Chris Ding , Comp Sci & Eng. Dept, Univ of Texas Arlington

(See related tutorial on Spectral Clustering )

A Tutorial given at ICML 2005 ( International Conference on Machine Learning, August 2005, Bonn, Germany )

Principal Component Analysis and Matrix Factorizations for Learning

Presentation available online (PDF files):

Summary.

This tutorial will cover Principal Component Analysis (PCA), spectral clustering via the Laplacian matrix of a graph, nonnegative matrix factorization (NMF), other matrix models used in machine learning.

Principal Component Analysis (PCA) and its underlying Singular Value Decomposition (SVD) are widely used in machine learning, image/signal processing, data analysis and many other fields.

This area is going through a Renaissance period with many new developments: Kernel PCA, probabilistic PCA, independent component analysis; Sparsification of PCA using L1 constraints extending LASSO, truncation and discretize, direct sparsification.

Recent results show that PCA components provides solutions to K-means clustering, thus connecting dimension reduction to clustering.

Solutions of Kernel K-means clustering are given by the eigenvector of the kernel matrix (or a matrix of pairwise similarities), whereas solutions of the spectral clustering normalized cut objective are given by the generalized eigenvector of the same matrix. Thus Kernel K-means clustering and spectral clustering are closely related.

From matrix perspective, PCA/SVD are matrix factorization (approximations by lower rank matrices with clear meaning). Thus K-means and spectral clustering are under this broad matrix model framework.

Aside from eigenvector based factorizations, nonnegative matrix factorization (NMF) have many desirable properties. It is recognized that NMF provides a continuous nonnegative solution to the K-means clustering and also a solution to the spectral clustering.

Besides NMF, other matrix factorization such as maximum margin factorization, partitioned columns based factorizations are also useful.

The key defining properties of the matrix model are orthogonality and nonnegativity. Enforcing orthogonality while ignoring nonnegativity, we get spectral clustering. Ignoring orthogonality while enforing nonnegativity, we get NMF. We may also impose orthogonality and nonnegativity simultaneously. This leads to orthogonal NMF in NMF side and indicator matrix quadratic clustering in spectral clustering side.
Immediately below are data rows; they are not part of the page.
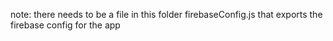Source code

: note: there needs to be a file in this folder firebaseConfig.js that exports the firebase config for the app
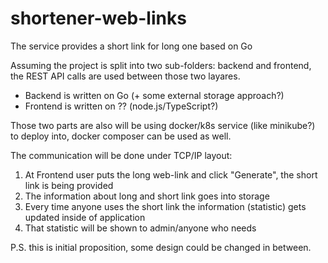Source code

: # shortener-web-links
The service provides a short link for long one based on Go

Assuming the project is split into two sub-folders: backend and frontend, the REST API calls are used between those two layares.

- Backend is written on Go (+ some external storage approach?)
- Frontend is written on ?? (node.js/TypeScript?)

Those two parts are also will be using docker/k8s service (like minikube?) to deploy into, docker composer can be used as well.

The communication will be done under TCP/IP layout:
1. At Frontend user puts the long web-link and click "Generate", the short link is being provided
2. The information about long and short link goes into storage
3. Every time anyone uses the short link the information (statistic) gets updated inside of application
4. That statistic will be shown to admin/anyone who needs

P.S. this is initial proposition, some design could be changed in between.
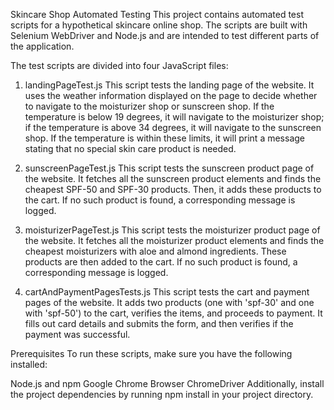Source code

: Skincare Shop Automated Testing
This project contains automated test scripts for a hypothetical skincare online shop. The scripts are built with Selenium WebDriver and Node.js and are intended to test different parts of the application.

The test scripts are divided into four JavaScript files:

1. landingPageTest.js
This script tests the landing page of the website. It uses the weather information displayed on the page to decide whether to navigate to the moisturizer shop or sunscreen shop. If the temperature is below 19 degrees, it will navigate to the moisturizer shop; if the temperature is above 34 degrees, it will navigate to the sunscreen shop. If the temperature is within these limits, it will print a message stating that no special skin care product is needed.

2. sunscreenPageTest.js
This script tests the sunscreen product page of the website. It fetches all the sunscreen product elements and finds the cheapest SPF-50 and SPF-30 products. Then, it adds these products to the cart. If no such product is found, a corresponding message is logged.

3. moisturizerPageTest.js
This script tests the moisturizer product page of the website. It fetches all the moisturizer product elements and finds the cheapest moisturizers with aloe and almond ingredients. These products are then added to the cart. If no such product is found, a corresponding message is logged.

4. cartAndPaymentPagesTests.js
This script tests the cart and payment pages of the website. It adds two products (one with 'spf-30' and one with 'spf-50') to the cart, verifies the items, and proceeds to payment. It fills out card details and submits the form, and then verifies if the payment was successful.

Prerequisites
To run these scripts, make sure you have the following installed:

Node.js and npm
Google Chrome Browser
ChromeDriver
Additionally, install the project dependencies by running npm install in your project directory.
Standard SVD/PCA deals with a set of 1D vectors such as data points in a high dimensional space. When the input is a set of 2D objects such as images or weather maps, 2DSVD computes their low-dimensional approximations by using principal eigenvectors of the row-row and column-column covariance matrices.

The tutorial starts with the classic PCA and provides a unified review of these recent developments. We hope to convey the breadth and depth of matrix model based approach for machine learning.